**** Supplied records
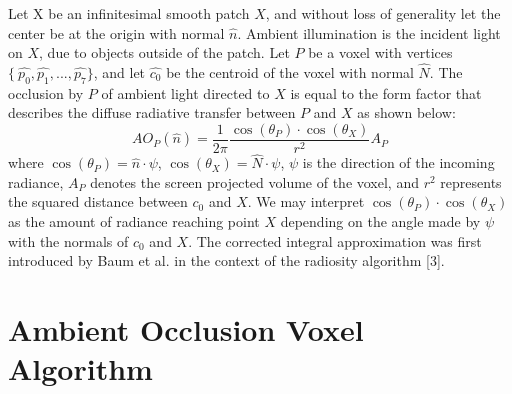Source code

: \documentclass{amsart}
\begin{document}
Let X be an infinitesimal smooth patch $X$, and without loss of generality let the center be at the origin with normal $\hat{n}$. Ambient illumination is the incident light on $X$, due to objects outside of the patch.  Let $P$ be a voxel with vertices $\{\ \hat{p_0}, \hat{p_1} , ..., \hat{p_7}\}$, and let $\hat{c_0}$ be the centroid of the voxel with normal $\hat{N}$. The occlusion by $P$ of ambient light directed to $X$ is equal to the form factor that describes the diffuse radiative transfer between $P$ and $X$ as shown below:
\[ AO_P (\hat{n}) = \frac{1}{2\pi} \frac{\cos(\theta_P) \cdot \cos(\theta_X)}{r^2} A_P\]
where $\cos(\theta_P) = \hat{n} \cdot \psi$, $\cos(\theta_X) = \hat{N} \cdot \psi$, $\psi$ is the direction of the incoming radiance, $A_P$ denotes the screen projected volume of the voxel, and $r^2$ represents the squared distance between $c_0$ and $X$. We may interpret $\cos(\theta_P) \cdot \cos(\theta_X)$ as the amount of radiance reaching point $X$ depending on the angle made by $\psi$ with the normals of $c_0$ and $X$. The corrected integral approximation was first introduced by Baum et al. in the context of the radiosity algorithm [3].
\indent{}

\vspace{2mm}

\section{Ambient Occlusion Voxel Algorithm}

\end{document}
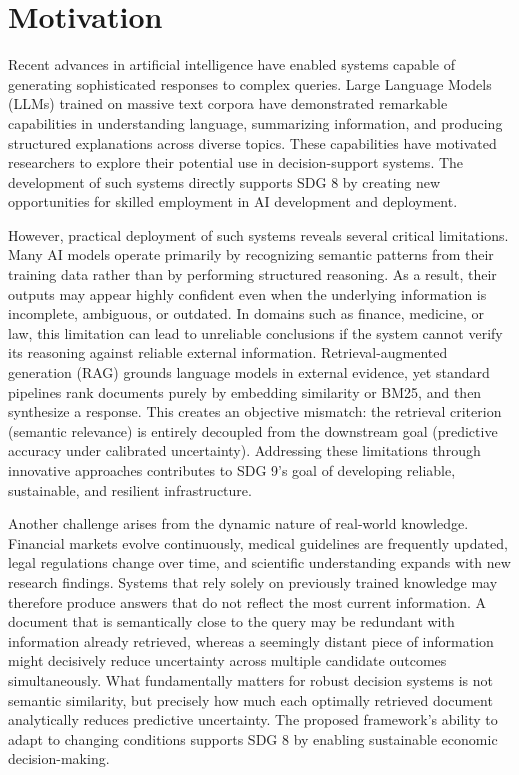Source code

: \documentclass[12pt,a4paper,oneside]{report}
\theoremstyle{definition}
\theoremstyle{remark}
\begin{document}
\section{Motivation}

Recent advances in artificial intelligence have enabled systems capable of generating sophisticated responses to complex queries. Large Language Models (LLMs) trained on massive text corpora have demonstrated remarkable capabilities in understanding language, summarizing information, and producing structured explanations across diverse topics. These capabilities have motivated researchers to explore their potential use in decision-support systems. The development of such systems directly supports SDG 8 by creating new opportunities for skilled employment in AI development and deployment.

However, practical deployment of such systems reveals several critical limitations. Many AI models operate primarily by recognizing semantic patterns from their training data rather than by performing structured reasoning. As a result, their outputs may appear highly confident even when the underlying information is incomplete, ambiguous, or outdated. In domains such as finance, medicine, or law, this limitation can lead to unreliable conclusions if the system cannot verify its reasoning against reliable external information. Retrieval-augmented generation (RAG) grounds language models in external evidence, yet standard pipelines rank documents purely by embedding similarity or BM25, and then synthesize a response. This creates an objective mismatch: the retrieval criterion (semantic relevance) is entirely decoupled from the downstream goal (predictive accuracy under calibrated uncertainty). Addressing these limitations through innovative approaches contributes to SDG 9's goal of developing reliable, sustainable, and resilient infrastructure.

Another challenge arises from the dynamic nature of real-world knowledge. Financial markets evolve continuously, medical guidelines are frequently updated, legal regulations change over time, and scientific understanding expands with new research findings. Systems that rely solely on previously trained knowledge may therefore produce answers that do not reflect the most current information. A document that is semantically close to the query may be redundant with information already retrieved, whereas a seemingly distant piece of information might decisively reduce uncertainty across multiple candidate outcomes simultaneously. What fundamentally matters for robust decision systems is not semantic similarity, but precisely how much each optimally retrieved document analytically reduces predictive uncertainty. The proposed framework's ability to adapt to changing conditions supports SDG 8 by enabling sustainable economic decision-making.
\end{document}
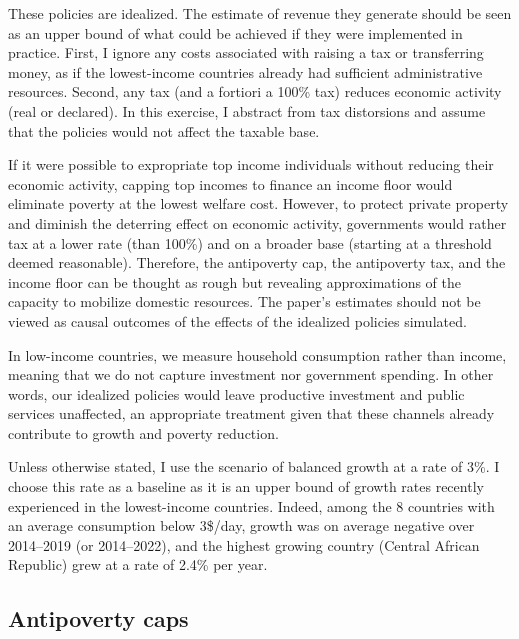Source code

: \documentclass[12pt,english]{article}
\begin{document}
These policies are idealized. The estimate of revenue they generate should be seen as an upper bound of what could be achieved if they were implemented in practice. 
First, I ignore any costs associated with raising a tax or transferring money, as if the lowest-income countries already had sufficient administrative resources. Second, any tax (and a fortiori a 100\% tax) reduces economic activity (real or declared). In this exercise, I abstract from tax distorsions and assume that the policies would not affect the taxable base.%

If it were possible to expropriate top income individuals 
without reducing their economic activity, capping top incomes to finance an income floor would eliminate poverty at the lowest welfare cost. 
However, to protect private property and diminish the deterring effect on economic activity, governments would rather tax at a lower rate (than 100\%) and on a broader base (starting at a threshold deemed reasonable). 
Therefore, the antipoverty cap, the antipoverty tax, and the income floor can be thought as rough but revealing approximations of the capacity to mobilize domestic resources. The paper's estimates should not be viewed as causal outcomes of the effects of the idealized policies simulated.

In low-income countries, we measure household consumption rather than income, meaning that we do not capture investment nor government spending. In other words, our idealized policies would leave productive investment and public services unaffected, an appropriate treatment given that these channels already contribute to growth and poverty reduction.%

Unless otherwise stated, I use the scenario of balanced growth at a rate of 3\%. I choose this rate as a baseline as it is an upper bound of growth rates recently experienced in the lowest-income countries. Indeed, among the 8 countries with an average consumption below 3\$/day, growth was on average negative over 2014--2019 (or 2014--2022), and the highest growing country (Central African Republic) grew at a rate of 2.4\% per year. %

\subsection{Antipoverty caps\label{subsec:cap}}
\end{document}
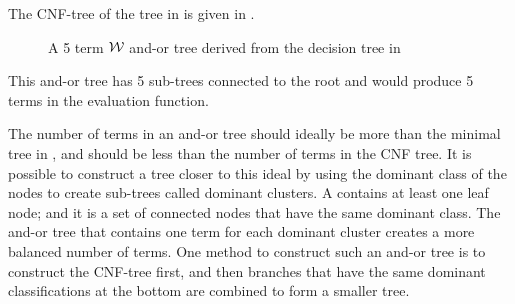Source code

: The CNF-tree of the tree in  is given in . 
\begin{figure}
\center
\tiny
{}
{
}
\caption{A 5 term ${\mathcal W}$ and-or tree derived from the decision tree in }
\label{fig:wintree_maximal}
\end{figure}
 This and-or tree has 5 sub-trees connected to the root and would produce 5 terms in the evaluation function. 
 
The number of terms in an and-or tree should ideally be more than the minimal tree in , and should be less than the number of terms in the CNF tree.  It is possible to construct a tree closer to this ideal by using the dominant class of the nodes to create sub-trees called dominant clusters.  A  contains at least one leaf node; and it is a set of connected nodes that have the same dominant class. The and-or tree that contains one term for each dominant cluster creates a more balanced number of terms. One method to construct such an and-or tree is to construct the CNF-tree first, and then branches that have the same dominant classifications at the bottom are combined to form a smaller tree.

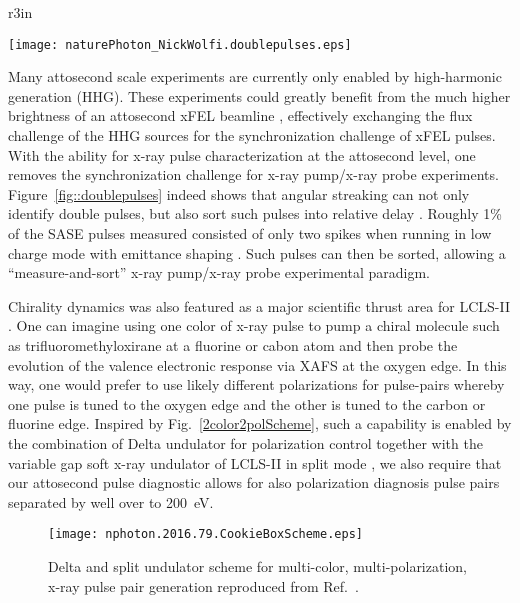 \begin{wrapfigure}[9]{r}{3in}
\vspace{-3\baselineskip}
\centerline{\texttt{[image: naturePhoton\_NickWolfi.doublepulses.eps]}}
\vspace{-0.5\baselineskip}
\caption{\label{fig::doublepulses}Reproduced from Ref.~\cite{Nick2018}.
}
\end{wrapfigure}
Many attosecond scale experiments are currently only enabled by high-harmonic generation (HHG)\cite{Lewenstein1994,Hentschel2001,Chen2014,Biegert2014,Schmidt2016,Biegert2016,WornerSci2017,Zenghu2017}.
These experiments could greatly benefit from the much higher brightness of an attosecond xFEL beamline \cite{Ding2009,Xiang2009,xLEAP}, effectively exchanging the flux challenge of the HHG sources for the synchronization challenge of xFEL pulses.
With the ability for x-ray pulse characterization at the attosecond level, one removes the synchronization challenge for x-ray pump/x-ray probe experiments.
Figure~\ref{fig::doublepulses} indeed shows that angular streaking can not only identify double pulses, but also sort such pulses into relative delay \cite{Nick2018}.
Roughly 1\% of the SASE pulses measured consisted of only two spikes when running in low charge mode with emittance shaping \cite{EmmaFoil}.
Such pulses can then be sorted, allowing a ``measure-and-sort'' x-ray pump/x-ray probe experimental paradigm.

Chirality dynamics was also featured as a major scientific thrust area for LCLS-II \cite{lcls2_opportunities}.
One can imagine using one color of x-ray pulse to pump a chiral molecule such as trifluoromethyloxirane \cite{Ilchen2017} at a fluorine or cabon atom and then probe the evolution of the valence electronic response via XAFS at the oxygen edge.
In this way, one would prefer to use likely different polarizations \cite{Lutman2016,Dichroism2016} for pulse-pairs whereby one pulse is tuned to the oxygen edge and the other is tuned to the carbon or fluorine edge.
Inspired by Fig.~\ref{2color2polScheme}, such a capability is enabled by the combination of Delta undulator for polarization control together with the variable gap soft x-ray undulator of LCLS-II in split mode \cite{Lutman13_twocolor,LutmanFreshSlice2016}, we also require that our attosecond pulse diagnostic allows for also polarization diagnosis pulse pairs separated by well over to 200~eV.

\begin{figure}[b]
\centerline{\texttt{[image: nphoton.2016.79.CookieBoxScheme.eps]}}
\caption{\label{fig::2color2polScheme} Delta and split undulator scheme for multi-color, multi-polarization, x-ray pulse pair generation reproduced from Ref.~\cite{Lutman2016}. }
\end{figure}

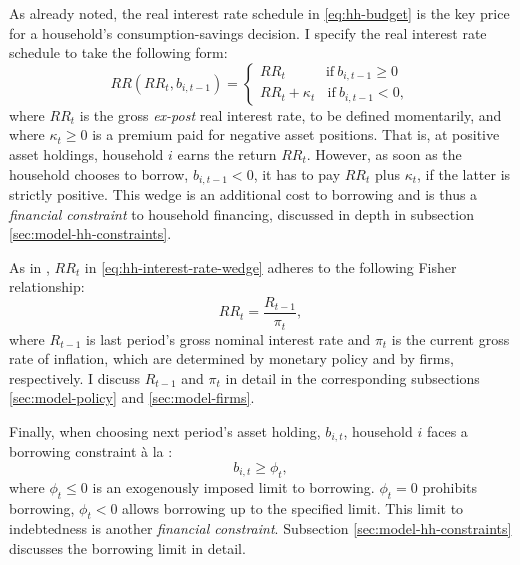 \documentclass[12pt]{article} %
\numberwithin{equation}{section} %
\numberwithin{figure}{section}
\numberwithin{table}{section}
\begin{document}
As already noted, the real interest rate schedule in \eqref{eq:hh-budget} is the key price for a household's consumption-savings decision. I specify the real interest rate schedule to take the following form:
\begin{equation}
    RR (RR_t, b_{i,t-1}) = \begin{cases}
	RR_t \ \ \ \ \ \ \ \ \ \ \ \ \ \text{if} \ b_{i,t-1} \ge 0 \\
	RR_t + \kappa_t \ \ \ \ \text{if} \ b_{i,t-1} < 0,
	\end{cases} \label{eq:hh-interest-rate-wedge}
\end{equation}
where $RR_t$ is the gross \textit{ex-post} real interest rate, to be defined momentarily, and where $\kappa_t \ge 0$ is a premium paid for negative asset positions. That is, at positive asset holdings, household $i$ earns the return $RR_t$. However, as soon as the household chooses to borrow, $b_{i,t-1} < 0$, it has to pay $RR_t$ plus $\kappa_t$, if the latter is strictly positive. This wedge is an additional cost to borrowing and is thus a \textit{financial constraint} to household financing, discussed in depth in subsection \ref{sec:model-hh-constraints}.

As in \textcite{auclert2021}, $RR_t$ in \eqref{eq:hh-interest-rate-wedge} adheres to the following Fisher relationship:
\begin{equation}
    RR_t = \frac{R_{t-1}}{\pi_t}, \label{eq:hh-fisher-equation}
\end{equation}
where $R_{t-1}$ is last period's gross nominal interest rate and $\pi_t$ is the current gross rate of inflation, which are determined by monetary policy and by firms, respectively. I discuss $R_{t-1}$ and $\pi_t$ in detail in the corresponding subsections \ref{sec:model-policy} and \ref{sec:model-firms}.

Finally, when choosing next period's asset holding, $b_{i,t}$, household $i$ faces a borrowing constraint à la \textcite{huggett1993}:
\begin{equation}
    b_{i,t} \ge \phi_t, \label{eq:borrowing-limit}
\end{equation}
where $\phi_t \le 0$ is an exogenously imposed limit to borrowing. $\phi_t = 0$ prohibits borrowing, $\phi_t < 0$ allows borrowing up to the specified limit. This limit to indebtedness is another \textit{financial constraint}. Subsection \ref{sec:model-hh-constraints} discusses the borrowing limit in detail.

\end{document}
********
Exercise goal
Every line in the records above with the string "textcite" in it should be shown.

Task answer
As in \textcite{auclert2021}, $RR_t$ in \eqref{eq:hh-interest-rate-wedge} adheres to the following Fisher relationship:
Finally, when choosing next period's asset holding, $b_{i,t}$, household $i$ faces a borrowing constraint à la \textcite{huggett1993}:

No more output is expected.